Monday, July 17, 2006

How DRM has Failed...

The assignment here is to write about where DRM has failed, and to use personal experience if possible. Even though I'm sure DRM has failed me on many occasions, I didn't have a specific recollection that I felt significant enough to write about. I went searching on the Internet to read about the experience and complaints of others and found an abundant amount of information. After reading about five different accounts in the form of blogs, papers, and consumer rants I came upon a paper written by Corey Doctorow that was composed for a Microsoft Research DRM talk given on June 17,2004 to the Microsoft Research Group.

The full paper can be found at http://www.craphound.com/msftdrm.txt and is a very interesting and entertaining read. He illustrates some excellent points about the shortcomings of DRM very effectively. I have included a couple excerpts below that I felt particularly compelled to comment about, though I encourage you to check out the whole paper. The following paragraphs lend themselves to the idea that DRM has failed by not embracing the capabilities that digital media has to offer and fight them instead. In doing so they are fighting the one thing that keeps them a-float... the consumer.

“There's one thing that every new art business-model had in
common: it embraced the medium it lived in.

This is the overweening characteristic of every single successful
new medium: it is true to itself. The Luther Bible didn't
succeed on the axes that made a hand-copied monk Bible valuable:
they were ugly, they weren't in Church Latin, they weren't read
aloud by someone who could interpret it for his lay audience,
they didn't represent years of devoted-with-a-capital-D labor by
someone who had given his life over to God. The thing that made
the Luther Bible a success was its scalability: it was more
popular because it was more proliferate: all success factors for
a new medium pale beside its profligacy. The most successful
organisms on earth are those that reproduce the most: bugs and
bacteria, nematodes and virii. Reproduction is the best of all
survival strategies.”


“Whenever a new technology has disrupted copyright, we've changed
copyright. Copyright isn't an ethical proposition, it's a
utilitarian one. There's nothing *moral* about paying a composer
tuppence for the piano-roll rights, there's nothing *immoral*
about not paying Hollywood for the right to videotape a movie off
your TV. They're just the best way of balancing out so that
people's physical property rights in their VCRs and phonographs
are respected and so that creators get enough of a dangling
carrot to go on making shows and music and books and paintings.

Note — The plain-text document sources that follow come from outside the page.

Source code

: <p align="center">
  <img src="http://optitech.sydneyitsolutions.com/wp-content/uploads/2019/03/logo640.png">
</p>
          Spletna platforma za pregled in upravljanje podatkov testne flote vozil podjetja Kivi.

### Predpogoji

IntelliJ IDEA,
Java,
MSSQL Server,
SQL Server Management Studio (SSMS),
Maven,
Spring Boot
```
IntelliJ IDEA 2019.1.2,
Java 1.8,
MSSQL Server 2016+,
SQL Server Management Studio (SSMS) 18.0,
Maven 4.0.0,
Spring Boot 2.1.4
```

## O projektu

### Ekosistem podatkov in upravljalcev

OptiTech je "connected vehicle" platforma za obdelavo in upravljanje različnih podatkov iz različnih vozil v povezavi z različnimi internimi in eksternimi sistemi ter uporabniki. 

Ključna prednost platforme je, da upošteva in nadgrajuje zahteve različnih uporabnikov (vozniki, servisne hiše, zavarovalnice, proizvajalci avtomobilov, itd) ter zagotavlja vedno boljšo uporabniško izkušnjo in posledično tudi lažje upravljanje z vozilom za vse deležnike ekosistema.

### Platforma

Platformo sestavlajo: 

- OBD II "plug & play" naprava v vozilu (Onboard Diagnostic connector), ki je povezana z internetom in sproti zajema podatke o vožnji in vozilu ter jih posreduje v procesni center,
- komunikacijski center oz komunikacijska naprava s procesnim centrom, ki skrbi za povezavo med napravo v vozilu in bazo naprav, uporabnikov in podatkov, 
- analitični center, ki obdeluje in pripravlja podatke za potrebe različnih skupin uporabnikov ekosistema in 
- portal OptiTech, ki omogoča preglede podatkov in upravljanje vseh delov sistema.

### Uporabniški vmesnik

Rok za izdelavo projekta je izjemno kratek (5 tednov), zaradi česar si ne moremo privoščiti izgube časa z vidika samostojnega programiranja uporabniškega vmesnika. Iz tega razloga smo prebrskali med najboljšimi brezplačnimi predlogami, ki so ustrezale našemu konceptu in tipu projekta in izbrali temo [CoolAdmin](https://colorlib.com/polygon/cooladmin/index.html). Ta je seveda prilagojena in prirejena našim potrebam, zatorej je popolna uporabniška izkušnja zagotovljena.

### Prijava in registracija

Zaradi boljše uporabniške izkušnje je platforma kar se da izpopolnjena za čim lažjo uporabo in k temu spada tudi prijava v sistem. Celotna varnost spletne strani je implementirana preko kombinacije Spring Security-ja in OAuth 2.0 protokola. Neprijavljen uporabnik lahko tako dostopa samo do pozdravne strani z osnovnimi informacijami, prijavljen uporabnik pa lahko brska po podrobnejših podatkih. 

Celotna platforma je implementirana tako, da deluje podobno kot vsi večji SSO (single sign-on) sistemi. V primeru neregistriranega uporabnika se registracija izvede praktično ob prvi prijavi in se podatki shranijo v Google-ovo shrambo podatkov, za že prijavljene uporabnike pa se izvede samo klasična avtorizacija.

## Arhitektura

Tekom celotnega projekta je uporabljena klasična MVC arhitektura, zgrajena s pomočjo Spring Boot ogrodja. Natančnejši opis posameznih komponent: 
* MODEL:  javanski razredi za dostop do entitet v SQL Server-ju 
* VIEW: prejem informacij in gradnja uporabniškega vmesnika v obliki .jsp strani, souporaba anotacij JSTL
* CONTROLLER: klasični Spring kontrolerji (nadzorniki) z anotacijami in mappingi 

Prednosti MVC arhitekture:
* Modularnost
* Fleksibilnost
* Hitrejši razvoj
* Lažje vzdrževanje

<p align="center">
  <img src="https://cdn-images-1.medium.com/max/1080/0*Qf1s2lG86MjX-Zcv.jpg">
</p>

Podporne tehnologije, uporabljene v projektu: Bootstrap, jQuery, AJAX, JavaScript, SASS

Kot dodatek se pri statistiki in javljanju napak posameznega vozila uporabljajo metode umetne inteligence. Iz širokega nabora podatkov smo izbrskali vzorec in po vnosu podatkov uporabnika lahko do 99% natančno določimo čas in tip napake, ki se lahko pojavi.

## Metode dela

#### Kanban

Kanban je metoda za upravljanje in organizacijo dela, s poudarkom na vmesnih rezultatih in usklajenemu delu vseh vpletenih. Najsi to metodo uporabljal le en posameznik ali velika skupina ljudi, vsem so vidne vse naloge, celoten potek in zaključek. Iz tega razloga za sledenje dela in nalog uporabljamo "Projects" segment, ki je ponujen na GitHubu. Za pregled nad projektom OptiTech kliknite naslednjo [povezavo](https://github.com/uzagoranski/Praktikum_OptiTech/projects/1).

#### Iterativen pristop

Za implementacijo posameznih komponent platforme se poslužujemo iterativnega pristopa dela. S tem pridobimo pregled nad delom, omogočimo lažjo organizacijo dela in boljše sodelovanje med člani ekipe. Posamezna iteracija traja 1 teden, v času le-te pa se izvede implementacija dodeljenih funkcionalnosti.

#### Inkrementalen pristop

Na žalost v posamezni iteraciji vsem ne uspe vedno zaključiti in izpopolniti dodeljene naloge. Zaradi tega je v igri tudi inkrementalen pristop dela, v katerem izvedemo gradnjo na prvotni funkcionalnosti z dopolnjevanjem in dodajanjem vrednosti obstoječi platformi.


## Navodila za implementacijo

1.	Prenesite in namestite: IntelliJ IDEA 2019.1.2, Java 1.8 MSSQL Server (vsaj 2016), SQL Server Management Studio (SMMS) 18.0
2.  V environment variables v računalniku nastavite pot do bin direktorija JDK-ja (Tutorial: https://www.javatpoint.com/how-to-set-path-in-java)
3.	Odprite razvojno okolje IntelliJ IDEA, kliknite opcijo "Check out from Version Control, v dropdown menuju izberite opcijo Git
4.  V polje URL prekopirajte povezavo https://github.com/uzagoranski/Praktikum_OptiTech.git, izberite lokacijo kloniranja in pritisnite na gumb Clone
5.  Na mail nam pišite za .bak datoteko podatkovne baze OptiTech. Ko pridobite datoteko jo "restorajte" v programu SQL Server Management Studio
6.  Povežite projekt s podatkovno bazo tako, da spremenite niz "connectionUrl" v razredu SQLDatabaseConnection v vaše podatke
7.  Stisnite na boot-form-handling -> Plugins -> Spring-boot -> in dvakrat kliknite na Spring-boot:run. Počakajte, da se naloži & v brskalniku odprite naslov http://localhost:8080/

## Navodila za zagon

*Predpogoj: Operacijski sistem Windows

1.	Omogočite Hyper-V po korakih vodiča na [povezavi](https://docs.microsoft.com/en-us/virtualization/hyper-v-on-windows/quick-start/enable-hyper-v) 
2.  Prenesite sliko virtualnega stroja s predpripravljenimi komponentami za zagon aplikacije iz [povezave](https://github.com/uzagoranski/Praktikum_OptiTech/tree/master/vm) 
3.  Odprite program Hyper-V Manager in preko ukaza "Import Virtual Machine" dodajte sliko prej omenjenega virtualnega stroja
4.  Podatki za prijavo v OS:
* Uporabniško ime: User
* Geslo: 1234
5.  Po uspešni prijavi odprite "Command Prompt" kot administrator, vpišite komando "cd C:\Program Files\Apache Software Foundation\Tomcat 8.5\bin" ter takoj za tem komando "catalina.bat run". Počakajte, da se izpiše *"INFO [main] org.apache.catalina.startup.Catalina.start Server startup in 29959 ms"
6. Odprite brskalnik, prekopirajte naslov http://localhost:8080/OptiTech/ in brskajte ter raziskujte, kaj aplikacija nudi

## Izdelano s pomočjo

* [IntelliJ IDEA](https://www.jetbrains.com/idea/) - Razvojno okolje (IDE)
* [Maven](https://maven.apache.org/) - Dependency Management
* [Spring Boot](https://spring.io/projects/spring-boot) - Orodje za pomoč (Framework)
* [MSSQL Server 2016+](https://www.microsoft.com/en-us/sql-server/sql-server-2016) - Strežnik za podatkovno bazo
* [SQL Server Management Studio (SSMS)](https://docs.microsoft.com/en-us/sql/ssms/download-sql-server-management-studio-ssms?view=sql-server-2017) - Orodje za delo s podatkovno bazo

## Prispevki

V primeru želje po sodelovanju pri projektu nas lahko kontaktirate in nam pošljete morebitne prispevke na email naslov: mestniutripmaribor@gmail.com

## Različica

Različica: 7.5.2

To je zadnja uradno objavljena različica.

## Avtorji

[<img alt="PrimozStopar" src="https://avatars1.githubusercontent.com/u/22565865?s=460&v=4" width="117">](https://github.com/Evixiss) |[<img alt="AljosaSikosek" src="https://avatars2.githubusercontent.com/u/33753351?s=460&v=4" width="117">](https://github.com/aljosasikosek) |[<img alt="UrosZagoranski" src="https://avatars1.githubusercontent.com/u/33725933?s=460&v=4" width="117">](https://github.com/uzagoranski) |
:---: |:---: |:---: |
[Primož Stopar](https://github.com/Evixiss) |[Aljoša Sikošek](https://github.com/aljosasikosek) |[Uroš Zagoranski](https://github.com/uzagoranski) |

Technology that disrupts copyright does so because it simplifies
and cheapens creation, reproduction and distribution. The
existing copyright businesses exploit inefficiencies in the old
production, reproduction and distribution system, and they'll be
weakened by the new technology. But new technology always gives
us more art with a wider reach: that's what tech is *for*.”

These arguments rang true to me and got me thinking more about the business models that are being produced around digital media and the limitations that are coming with them.

The best indication we have of future behavior, whether it is of an individual or an industry, is to look at past behaviors. The success of past media forms has largely been aided not only by the industries acceptance of that media and its capabilities, but also by embracing it. To use the advantages, not fight them, because ultimately they will prevail. Whether or not a business model does, in my opinion, depends upon to what degree you use the advantages in front of you.